These are decoys in their natural form, little rubber guys which came
with the 1986 Transformers toys.
Hook on the left, Snarl on the right.
This page is devoted mainly to
painted decoys, although there's some general information.
One thing that's worth noting about the decoys is that while they were mainly
based on the animated versions of the characters, elements of the toy
versions do tend to creep in. So, for example, you get Ironhide and Ratchet
with real faces, Reflector as a single homogenous guy instead of being made
up of Slyglass et al, and so forth. But you also see things like wheels on
Bumblebee's arms, Megatron with a sword and Brawn without a real face. In
painting the decoys, I had to make compromises sometimes when the decoy was
halfway between toy and cartoon versions, or when I owned the toy but lacked
a good cartoon reference for a mostly-animated-version decoy (believe it or
not, at the time I did these, I only had the movie and MtMtE on tape of the
US-release episodes...my collection of Japanese episodes was far more
With the exception of the group shots, all of these images are the result
of simply placing the decoy on a scanner and scanning them up to 200%
Thanks to Drew Dederer for taking some of the photos I scanned in below.

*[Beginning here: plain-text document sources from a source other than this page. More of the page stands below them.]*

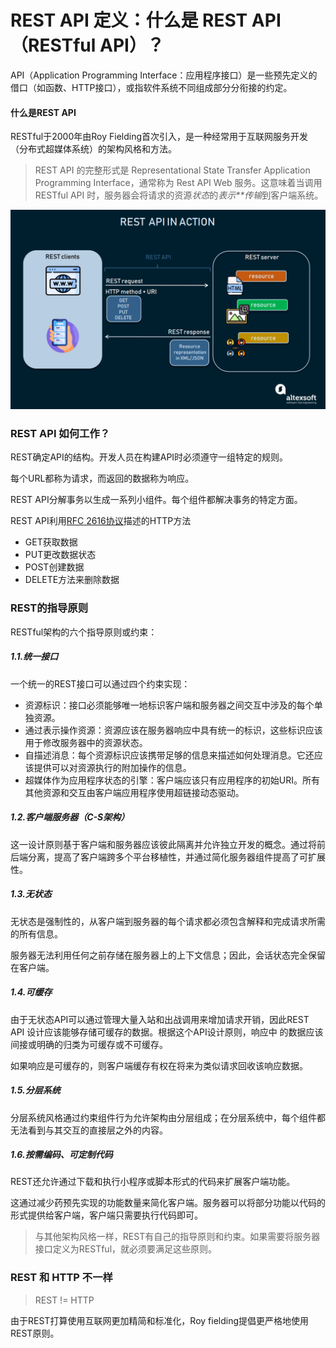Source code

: # REST API 定义：什么是 REST API（RESTful API）？

API（Application Programming Interface：应用程序接口）是一些预先定义的借口（如函数、HTTP接口），或指软件系统不同组成部分分衔接的约定。

#### 什么是REST API

RESTful于2000年由Roy Fielding首次引入，是一种经常用于互联网服务开发（分布式超媒体系统）的架构风格和方法。

> REST API 的完整形式是 Representational State Transfer Application Programming Interface，通常称为 Rest API Web 服务。这意味着当调用 RESTful API 时，服务器会将请求的资源*状态*的*表示**传输*到客户端系统。



![](img/rf-01.png)



### REST API 如何工作？

REST确定API的结构。开发人员在构建API时必须遵守一组特定的规则。

每个URL都称为请求，而返回的数据称为响应。

REST API分解事务以生成一系列小组件。每个组件都解决事务的特定方面。

REST API利用[RFC 2616协议](http://www.cnpaf.net/Class/HTTP/200811/23277.html)描述的HTTP方法

- GET获取数据
- PUT更改数据状态
- POST创建数据
- DELETE方法来删除数据

### REST的指导原则

RESTful架构的六个指导原则或约束：

##### 1.1.统一接口

一个统一的REST接口可以通过四个约束实现：

- 资源标识：接口必须能够唯一地标识客户端和服务器之间交互中涉及的每个单独资源。
- 通过表示操作资源：资源应该在服务器响应中具有统一的标识，这些标识应该用于修改服务器中的资源状态。
- 自描述消息：每个资源标识应该携带足够的信息来描述如何处理消息。它还应该提供可以对资源执行的附加操作的信息。
- 超媒体作为应用程序状态的引擎：客户端应该只有应用程序的初始URI。所有其他资源和交互由客户端应用程序使用超链接动态驱动。

##### 1.2.客户端服务器（C-S架构）

这一设计原则基于客户端和服务器应该彼此隔离并允许独立开发的概念。通过将前后端分离，提高了客户端跨多个平台移植性，并通过简化服务器组件提高了可扩展性。

##### 1.3.无状态

无状态是强制性的，从客户端到服务器的每个请求都必须包含解释和完成请求所需的所有信息。

服务器无法利用任何之前存储在服务器上的上下文信息；因此，会话状态完全保留在客户端。

##### 1.4.可缓存

由于无状态API可以通过管理大量入站和出战调用来增加请求开销，因此REST API 设计应该能够存储可缓存的数据。根据这个API设计原则，响应中 的数据应该间接或明确的归类为可缓存或不可缓存。

如果响应是可缓存的，则客户端缓存有权在将来为类似请求回收该响应数据。

##### 1.5.分层系统

分层系统风格通过约束组件行为允许架构由分层组成；在分层系统中，每个组件都无法看到与其交互的直接层之外的内容。

##### 1.6.按需编码、可定制代码

REST还允许通过下载和执行小程序或脚本形式的代码来扩展客户端功能。

这通过减少药预先实现的功能数量来简化客户端。服务器可以将部分功能以代码的形式提供给客户端，客户端只需要执行代码即可。

> 与其他架构风格一样，REST有自己的指导原则和约束。如果需要将服务器接口定义为RESTful，就必须要满足这些原则。



### REST 和 HTTP 不一样

> REST != HTTP

由于REST打算使用互联网更加精简和标准化，Roy fielding提倡更严格地使用REST原则。




























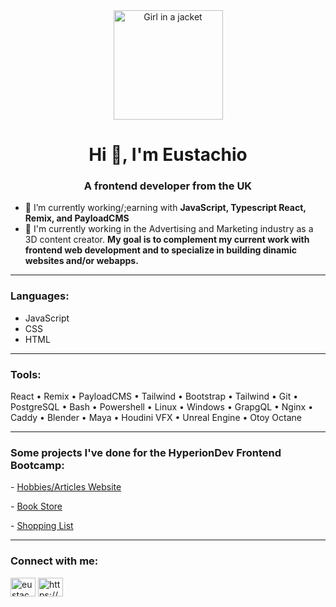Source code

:<div align="center"><img src="./circular_profile_pic.png" alt="Girl in a jacket" width="175" height="175"></div>
<h1 align="center">Hi 👋, I'm Eustachio</h1>
<h3 align="center">A frontend developer from the UK</h3>

- 🌱 I’m currently working/;earning with **JavaScript, Typescript React, Remix, and PayloadCMS**
- 🔭 I'm currently working in the Advertising and Marketing industry as a 3D content creator. **My goal is to complement my current work with frontend web development and to specialize in building dinamic websites and/or webapps.**

---

<h3 align="left">Languages:</h3>
    <ul> 
        <li>JavaScript</li>
        <li>CSS</li>
        <li>HTML</li>
    </ul>

----

<h3 align="left">Tools:</h3>

<p>React • Remix • PayloadCMS • Tailwind • Bootstrap • Tailwind • Git • PostgreSQL • Bash • Powershell • Linux • Windows • GrapgQL • Nginx • Caddy • Blender • Maya • Houdini VFX • Unreal Engine • Otoy Octane</p>

----
<h3 align="left">Some projects I've done for the HyperionDev Frontend Bootcamp:</h3>

<p>- 
<a href="https://github.com/eustachi0/finalCapstone" target="blank">Hobbies/Articles Website</a>
</p>
<p>- 
<a href="https://github.com/eustachi0/finalCapstone/tree/bookStore" target="blank">Book Store</a>
</p>
<p>- 
<a href="https://github.com/eustachi0/finalCapstone/tree/shoppingList" target="blank">Shopping List</a>
</p>

----
<h3 align="left">Connect with me:</h3>
<p align="left">
<a href="https://twitter.com/eustachi0" target="blank"><img align="center" src="https://raw.githubusercontent.com/rahuldkjain/github-profile-readme-generator/master/src/images/icons/Social/twitter.svg" alt="eustachi0" height="30" width="40" /></a>
<a href="https://linkedin.com/in/https://www.linkedin.com/in/eustachiodipaola/" target="blank"><img align="center" src="https://raw.githubusercontent.com/rahuldkjain/github-profile-readme-generator/master/src/images/icons/Social/linked-in-alt.svg" alt="https://www.linkedin.com/in/eustachiodipaola/" height="30" width="40" /></a>
</p>
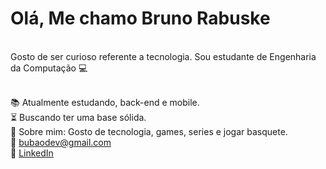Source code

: # Olá, Me chamo Bruno Rabuske

<br>Gosto de ser curioso referente a tecnologia. Sou estudante de Engenharia da Computação 💻


<br/>📚 Atualmente estudando, back-end e mobile.
<br/>⏳ Buscando ter uma base sólida.
<br/>📜 Sobre mim: Gosto de tecnologia, games, series e jogar basquete.
<br/>:email: bubaodev@gmail.com
<br/>💼 <a href="https://www.linkedin.com/in/brunofrabuske/">LinkedIn</a>










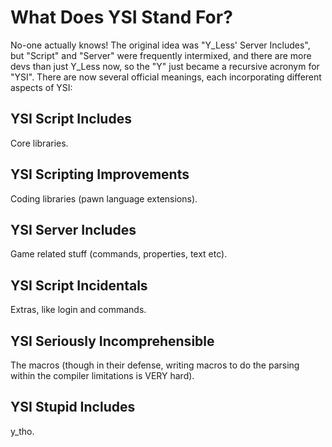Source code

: # What Does YSI Stand For?

No-one actually knows!  The original idea was "Y_Less' Server Includes", but "Script" and "Server" were frequently intermixed, and there are more devs than just Y_Less now, so the "Y" just became a recursive acronym for "YSI".  There are now several official meanings, each incorporating different aspects of YSI:

## YSI Script Includes

Core libraries.

## YSI Scripting Improvements

Coding libraries (pawn language extensions).

## YSI Server Includes

Game related stuff (commands, properties, text etc).

## YSI Script Incidentals

Extras, like login and commands.

## YSI Seriously Incomprehensible

The macros (though in their defense, writing macros to do the parsing within the compiler limitations is VERY hard).

## YSI Stupid Includes

y_tho.

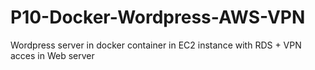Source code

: # P10-Docker-Wordpress-AWS-VPN
Wordpress server in docker container in EC2 instance with RDS + VPN acces in Web server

- 100 Decoys!: All 100 decoys that I
painted for the BotCon Dinner Exclusive, laid out on a table and somewhat
blurry because my camera doesn't do close shots very well.
- Japanese Painted Decoys: From the back of the box
my Japanese decoys came in, the Cybertron Hero Collection No. 3.
- Group Shot: Ten painted decoys all together from
the front. Rear view of same grouping.
- Melee Scene of ten decoys.
- Rear shot of six more decoys.
- Trivial Pursuit: Thanks to Malin Huffman for
this picture. I painted decoys of Shockwave, Skywarp, Slag and Perceptor for
BotCon 99, which were used as the player pieces for Transformers
Trivial Pursuit. Not that I found this out until a month after BotCon. Veil
of Secrecy held up a little too long....
- Megatron Decoy: Note sword, pistol, and
underslung barrel, a la the Japanese toy.
- Japanese Megatron Decoy: If I get a
spare, I might do it up in the color scheme Megatron was originally released
in for the Japanese market. Grey instead of silvery, basically. This one I
did for BotCon.
- Starscream Decoy: Actually a Thundercracker
decoy. But that's okay, I've painted a Starscream decoy as Skywarp.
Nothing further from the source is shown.